# Work request
Print the line containing "See [Conventional Commits](https://conventionalcommits.org)" and each line after it to the end of the material below. Print nothing else.
● ● ●
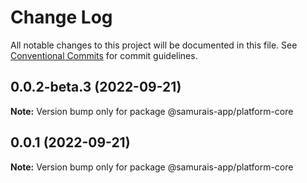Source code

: # Change Log

All notable changes to this project will be documented in this file.
See [Conventional Commits](https://conventionalcommits.org) for commit guidelines.

## 0.0.2-beta.3 (2022-09-21)

**Note:** Version bump only for package @samurais-app/platform-core





## 0.0.1 (2022-09-21)

**Note:** Version bump only for package @samurais-app/platform-core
● ● ●
# Answer section
See [Conventional Commits](https://conventionalcommits.org) for commit guidelines.

## 0.0.2-beta.3 (2022-09-21)

**Note:** Version bump only for package @samurais-app/platform-core





## 0.0.1 (2022-09-21)

**Note:** Version bump only for package @samurais-app/platform-core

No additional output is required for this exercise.